As we were walking out of gymnastics class the other day, in strode a woman with three children. She...was...gorgeous - tall and fit, dressed in an equestrian-themed outfit, complete with boots, skinny jeans and the most lovely half-up hairstyle. Her makeup was simple but flawless. I couldn't stop staring. I wanted to go up to her and ask a simple but very important question - how?!?!
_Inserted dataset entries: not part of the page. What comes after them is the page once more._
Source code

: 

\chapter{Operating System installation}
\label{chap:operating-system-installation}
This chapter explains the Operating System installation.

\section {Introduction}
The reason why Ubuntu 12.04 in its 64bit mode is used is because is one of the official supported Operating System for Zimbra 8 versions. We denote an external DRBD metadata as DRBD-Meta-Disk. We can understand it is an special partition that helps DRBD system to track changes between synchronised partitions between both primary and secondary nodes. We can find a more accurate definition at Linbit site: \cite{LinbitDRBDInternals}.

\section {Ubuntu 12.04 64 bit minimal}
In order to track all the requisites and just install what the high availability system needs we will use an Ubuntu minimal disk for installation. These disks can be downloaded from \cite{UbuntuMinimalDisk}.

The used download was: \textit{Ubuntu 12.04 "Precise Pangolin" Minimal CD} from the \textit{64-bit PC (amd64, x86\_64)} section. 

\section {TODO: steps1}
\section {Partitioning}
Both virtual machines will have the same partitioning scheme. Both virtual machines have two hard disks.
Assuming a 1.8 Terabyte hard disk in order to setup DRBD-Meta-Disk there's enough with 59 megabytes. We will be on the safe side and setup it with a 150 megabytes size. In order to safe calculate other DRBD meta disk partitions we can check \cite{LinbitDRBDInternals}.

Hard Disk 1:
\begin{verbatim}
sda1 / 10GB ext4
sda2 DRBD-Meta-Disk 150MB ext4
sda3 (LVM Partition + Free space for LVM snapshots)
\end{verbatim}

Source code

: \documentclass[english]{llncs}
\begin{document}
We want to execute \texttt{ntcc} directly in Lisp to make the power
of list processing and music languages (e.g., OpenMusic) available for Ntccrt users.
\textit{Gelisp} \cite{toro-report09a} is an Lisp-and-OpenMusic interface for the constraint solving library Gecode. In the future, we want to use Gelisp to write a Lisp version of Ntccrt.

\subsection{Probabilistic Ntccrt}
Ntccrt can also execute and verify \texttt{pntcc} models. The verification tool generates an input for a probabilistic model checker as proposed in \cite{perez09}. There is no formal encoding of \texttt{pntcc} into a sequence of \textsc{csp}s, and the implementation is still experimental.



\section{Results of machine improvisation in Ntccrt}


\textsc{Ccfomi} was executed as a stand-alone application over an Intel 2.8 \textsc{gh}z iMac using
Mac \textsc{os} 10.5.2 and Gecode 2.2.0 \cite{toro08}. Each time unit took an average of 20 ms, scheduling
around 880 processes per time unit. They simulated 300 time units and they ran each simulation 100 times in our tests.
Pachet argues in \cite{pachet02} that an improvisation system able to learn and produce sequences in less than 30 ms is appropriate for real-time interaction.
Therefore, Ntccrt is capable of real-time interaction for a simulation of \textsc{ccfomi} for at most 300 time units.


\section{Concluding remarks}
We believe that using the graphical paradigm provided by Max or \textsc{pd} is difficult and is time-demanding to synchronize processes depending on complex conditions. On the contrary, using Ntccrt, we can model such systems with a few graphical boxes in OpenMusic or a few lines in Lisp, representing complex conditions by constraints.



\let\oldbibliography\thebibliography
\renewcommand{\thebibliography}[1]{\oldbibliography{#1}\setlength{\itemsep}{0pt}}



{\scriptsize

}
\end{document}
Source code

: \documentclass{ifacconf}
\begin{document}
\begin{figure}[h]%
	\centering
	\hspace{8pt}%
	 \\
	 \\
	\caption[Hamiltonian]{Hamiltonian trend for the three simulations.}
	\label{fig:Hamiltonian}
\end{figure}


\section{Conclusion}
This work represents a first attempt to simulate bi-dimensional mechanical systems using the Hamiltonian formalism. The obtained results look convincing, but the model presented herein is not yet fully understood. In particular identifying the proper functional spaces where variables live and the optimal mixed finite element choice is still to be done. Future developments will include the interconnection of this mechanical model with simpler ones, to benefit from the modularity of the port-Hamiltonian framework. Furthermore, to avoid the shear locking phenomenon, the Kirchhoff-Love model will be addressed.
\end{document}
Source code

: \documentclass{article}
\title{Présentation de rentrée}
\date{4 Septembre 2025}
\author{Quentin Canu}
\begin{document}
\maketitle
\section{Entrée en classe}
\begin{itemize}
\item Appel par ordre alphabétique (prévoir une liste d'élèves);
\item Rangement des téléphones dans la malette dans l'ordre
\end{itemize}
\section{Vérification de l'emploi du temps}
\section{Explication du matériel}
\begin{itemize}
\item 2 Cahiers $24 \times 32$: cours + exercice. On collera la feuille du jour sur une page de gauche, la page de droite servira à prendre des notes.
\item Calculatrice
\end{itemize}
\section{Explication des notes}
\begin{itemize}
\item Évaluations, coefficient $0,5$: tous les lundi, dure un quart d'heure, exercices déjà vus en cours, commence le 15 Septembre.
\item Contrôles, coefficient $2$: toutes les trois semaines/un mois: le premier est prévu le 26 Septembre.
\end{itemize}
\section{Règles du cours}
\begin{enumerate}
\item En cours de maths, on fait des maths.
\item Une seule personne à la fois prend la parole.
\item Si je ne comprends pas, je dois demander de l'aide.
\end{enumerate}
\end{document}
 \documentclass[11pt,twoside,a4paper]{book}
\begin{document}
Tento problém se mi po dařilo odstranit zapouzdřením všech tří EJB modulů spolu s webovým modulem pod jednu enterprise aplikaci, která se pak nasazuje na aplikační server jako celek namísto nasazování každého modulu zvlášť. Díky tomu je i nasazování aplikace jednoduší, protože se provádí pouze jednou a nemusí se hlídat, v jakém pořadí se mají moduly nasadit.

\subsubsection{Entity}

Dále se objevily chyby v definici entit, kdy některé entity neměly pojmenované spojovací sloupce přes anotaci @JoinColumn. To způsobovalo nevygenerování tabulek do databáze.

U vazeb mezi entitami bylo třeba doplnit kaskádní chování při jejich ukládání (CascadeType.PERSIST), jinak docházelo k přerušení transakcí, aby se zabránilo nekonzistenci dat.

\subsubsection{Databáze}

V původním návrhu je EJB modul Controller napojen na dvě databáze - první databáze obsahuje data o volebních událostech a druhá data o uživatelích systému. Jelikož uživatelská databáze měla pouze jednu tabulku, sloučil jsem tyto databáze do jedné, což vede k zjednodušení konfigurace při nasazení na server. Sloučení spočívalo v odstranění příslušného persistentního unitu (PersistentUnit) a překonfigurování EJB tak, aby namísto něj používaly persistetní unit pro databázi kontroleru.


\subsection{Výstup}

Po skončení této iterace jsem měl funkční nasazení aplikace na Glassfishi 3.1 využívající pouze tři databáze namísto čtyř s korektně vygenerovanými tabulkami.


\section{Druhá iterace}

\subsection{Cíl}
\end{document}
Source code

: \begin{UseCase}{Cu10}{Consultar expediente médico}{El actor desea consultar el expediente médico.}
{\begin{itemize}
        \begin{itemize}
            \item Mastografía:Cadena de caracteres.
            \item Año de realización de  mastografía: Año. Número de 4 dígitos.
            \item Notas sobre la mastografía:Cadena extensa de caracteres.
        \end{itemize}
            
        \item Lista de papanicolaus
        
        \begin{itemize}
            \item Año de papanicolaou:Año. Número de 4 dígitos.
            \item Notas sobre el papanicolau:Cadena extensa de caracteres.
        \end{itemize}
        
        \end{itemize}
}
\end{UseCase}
Because I don't get it. Honestly, I don't. When I see a mom looking lovely, especially a mom who has a child in tow, I am stunned. Every time. Because every single day, I look like this:
Yep, I just took that picture right now. So as you can see, it's not a great look. And today I'm even wearing makeup! Which I never do. So imagine this photo...but worse. Also, to get the full effect, imagine my pants. They're my husband's sweats. And they're brown. And I rolled them up about five inches. Okay, fine...here they are:
That's kind of a wakeup call.
But that's the thing! How does she do it? I simply don't have enough time! I'll sit Harriet down in front of Clifford and I'll go take a shower (without shaving my legs), sort of do my hair (usually a ponytail), and make a half-way attempt at my makeup. I routinely do my eye shadow while walking around the house, without the assistance of a mirror, so you can imagine how that goes. No nail polish. No eyebrow tweezing. No eye liner. No hair product. And this is my "going out look."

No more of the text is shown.